3万人の8号車たちの大きな「超特急!」コールを受けてスタートしたアンコールでは、1曲目に最新EP「Why don't you 超特急?」収録の「踊ライナー」が披露された。ライブ本編で32曲を歌い上げたあとにもかかわらず、底なしのスタミナで遊び心たっぷりに曲を歌い上げるボーカルの2人。シューヤはマイクを逆手に歌声を響かせるパフォーマンスでも8号車の歓声を誘ってみせた。そして曲を終えると、9人はここで1人ずつファンに挨拶をし、それぞれの思いを伝えていく。加入から3年が経ったことに言及したシューヤは「一度は夢をあきらめた僕ですが、『この人だ』と思う人を見つけて支えようと胸に誓ったら、こんなに素晴らしい奇跡が起こりました。俺はこの先もタカシくんとメンバーのために、そしてここにいる8号車のみんな、今日来られなかった8号車のみんなのために歌い続けるので」と改めて約束。
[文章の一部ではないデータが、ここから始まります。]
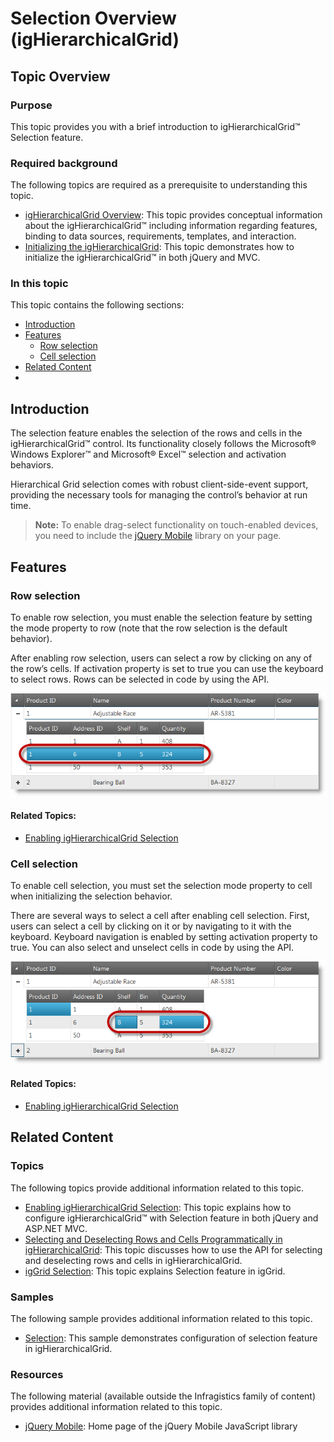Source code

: ﻿<!--
|metadata|
{
    "fileName": "jquery-ighierarchical-grid-selection-overview",
    "controlName": "igHierarchicalGrid",
    "tags": []
}
|metadata|
-->

# Selection Overview (igHierarchicalGrid)

## Topic Overview
### Purpose

This topic provides you with a brief introduction to igHierarchicalGrid™ Selection feature.

### Required background

The following topics are required as a prerequisite to understanding this topic.

- [igHierarchicalGrid Overview](igHierarchicalGrid-Overview.html): This topic provides conceptual information about the igHierarchicalGrid™ including information regarding features, binding to data sources, requirements, templates, and interaction.
- [Initializing the igHierarchicalGrid](igHierarchicalGrid-Initializing.html): This topic demonstrates how to initialize the igHierarchicalGrid™ in both jQuery and MVC.

### In this topic

This topic contains the following sections:

-   [Introduction](#introduction)
-   [Features](#features)
    -   [Row selection](#row-selection)
    -   [Cell selection](#cell-selection)
-   [Related Content](#related-content)
-   
## <a id="introduction"></a> Introduction

The selection feature enables the selection of the rows and cells in the igHierarchicalGrid™ control. Its functionality closely follows the Microsoft® Windows Explorer™ and Microsoft® Excel™ selection and activation behaviors.

Hierarchical Grid selection comes with robust client-side-event support, providing the necessary tools for managing the control’s behavior at run time.

> **Note:** To enable drag-select functionality on touch-enabled devices, you need to include the [jQuery Mobile](http://jquerymobile.com/) library on your page.

## <a id="features"></a> Features

### <a id="row-selection"></a> Row selection

To enable row selection, you must enable the selection feature by setting the mode property to row (note that the row selection is the default behavior).

After enabling row selection, users can select a row by clicking on any of the row’s cells. If activation property is set to true you can use the keyboard to select rows. Rows can be selected in code by using the API.

![](images/igHierarchicalGrid_Selection_Overview_1.png)

#### Related Topics:

-   [Enabling igHierarchicalGrid Selection](jQuery-igHierarchical-Grid-Features-Selection-Enabling-igHierarchical-Grid-Selection.html)

### <a id="cell-selection"></a> Cell selection

To enable cell selection, you must set the selection mode property to cell when initializing the selection behavior.

There are several ways to select a cell after enabling cell selection. First, users can select a cell by clicking on it or by navigating to it with the keyboard. Keyboard navigation is enabled by setting activation property to true. You can also select and unselect cells in code by using the API.

![](images/igHierarchicalGrid_Selection_Overview_2.png)

#### Related Topics:

-   [Enabling igHierarchicalGrid Selection](jQuery-igHierarchical-Grid-Features-Selection-Enabling-igHierarchical-Grid-Selection.html)

## <a id="related-content"></a> Related Content
### Topics

The following topics provide additional information related to this topic.

- [Enabling igHierarchicalGrid Selection](jQuery-igHierarchical-Grid-Features-Selection-Enabling-igHierarchical-Grid-Selection.html): This topic explains how to configure igHierarchicalGrid™ with Selection feature in both jQuery and ASP.NET MVC.
- [Selecting and Deselecting Rows and Cells Programmatically in igHierarchicalGrid](jQuery-igHierarchical-Grid-Selecting-and-Deselecting-Rows-and-Cell-Programmatically-in-igHierarchicalGrid.html): This topic discusses how to use the API for selecting and deselecting rows and cells in igHierarchicalGrid.
- [igGrid Selection](igGrid-Selection-Overview.html): This topic explains Selection feature in igGrid.

### Samples

The following sample provides additional information related to this topic.

- [Selection](%%SamplesUrl%%/hierarchical-grid/selection-rowselectors): This sample demonstrates configuration of selection feature in igHierarchicalGrid.

### Resources

The following material (available outside the Infragistics family of content) provides additional information related to this topic.

- [jQuery Mobile](http://jquerymobile.com): Home page of the jQuery Mobile JavaScript library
普段のMCではあまり自分自身のことを語らないカイも「あんまり弱いところを見せないように、自分の中で見せたい部分だけを見せたいなと思う人間なんですけど、これからは強がらず、自分らしい姿をみんなに届けられたらいいなと思います」と、偽らざる本心を8号車に向けて吐露する。そしてユーキは「誰1人欠けずに9人全員で成功できたこと、完走できたことを本当にうれしく思います」と、今回のツアーの成功を喜び「呪縛が解けましたね!」と笑顔を見せた。
「あきらめなかったから僕たちは今ここにいる」
「僕らは(1桁号車の)5人の歴史に参加させていただいた側なんですけど、本当にこの歴史に名を刻めたことがうれしいなって思ってます」とまっすぐに目を輝かせたハルに続き、「この景色を見られていることに僕は感動を覚えています」と、噛み締めるように広い客席を見渡したのはタカシ。「一時期ね、『この人たちはドーム立たれへんのちゃうか』とか、『超特急終わったんちゃう』みたいなことをすごく言われる時期があって」と苦い過去を振り返った彼は「でも、こんなにも素敵な8号車の姿を見てたらね。絶対に俺、あきらめることできひんなって思ったんです。『見たか』って思います。あきらめなかったから僕たちは今ここにいるんですよ!」と言葉に力を込め「僕はここで宣言します。絶対に超特急はドームに立ちます!」と続けた。穏やかなタカシの内面で燃え続ける強い信念があらわになった挨拶を経て、最後にマイクを握ったのはリーダーのリョウガ。「8号車の日ということでですね、本当に言いたいことはたくさんあるんですよ。思うこともたくさんあって」と切り出した彼は「皆さんに対してはね。拡散力とかマナーのよさ。愛の強さなどなど、いっぱいあります。本当に、日々同じメンバーとして、皆さんを尊敬、リスペクトしています。本当にありがとう」と、まっすぐに8号車へ向けた感謝を口にした。
7日公演には「Summer love」、8日公演には8号車の日のアニバーサリーを祝う「MEMORIAる」で8号車の笑顔を誘うパフォーマンスを見せた9人は、「走れ!!!!超特急」で晴れやかにライブを締めくくる。しかしながら8号車が超特急を呼ぶ熱い声は止まず、8日公演ではダブルアンコールが実施された。9人がステージに並んだところで曲振りを担うはずのユーキだったが、彼は突如メンバーのほうを向いて「お前たちがいるから俺はライブを作れるし、本当にありがとう!」とあふれ出す思いを伝え、8人を順に力強くハグ。そして「今本当に楽しい日々を過ごせているのはメンバー、9号車(スタッフ)、そして何より8号車の存在があるから。明るい未来を切り拓くことができています」と切り出すと「ドームがゴールじゃないから。ドームドームって言ってるけど、もっと大切なものがあるんです。まだいろいろできてないことあるでしょう? しっかり夢の先まで叶えていきましょう」と、8号車に“夢の先にある景色”を約束した。輝く未来へ向け、9人が大きな一歩を力強く踏み出した「EVE」ツアーのラストを飾ったのは、現体制の“始まりの曲”である「gr8est journey」。2年前よりも1年前よりも頼もしい佇まいで、強い絆で歌い踊るメンバーの瞳には涙が光る。曲を終えると、リョウガは「これからも、この最高のメンバーで、死ぬまで! 笑顔でいましょう」と、3万人の8号車に語りかけた。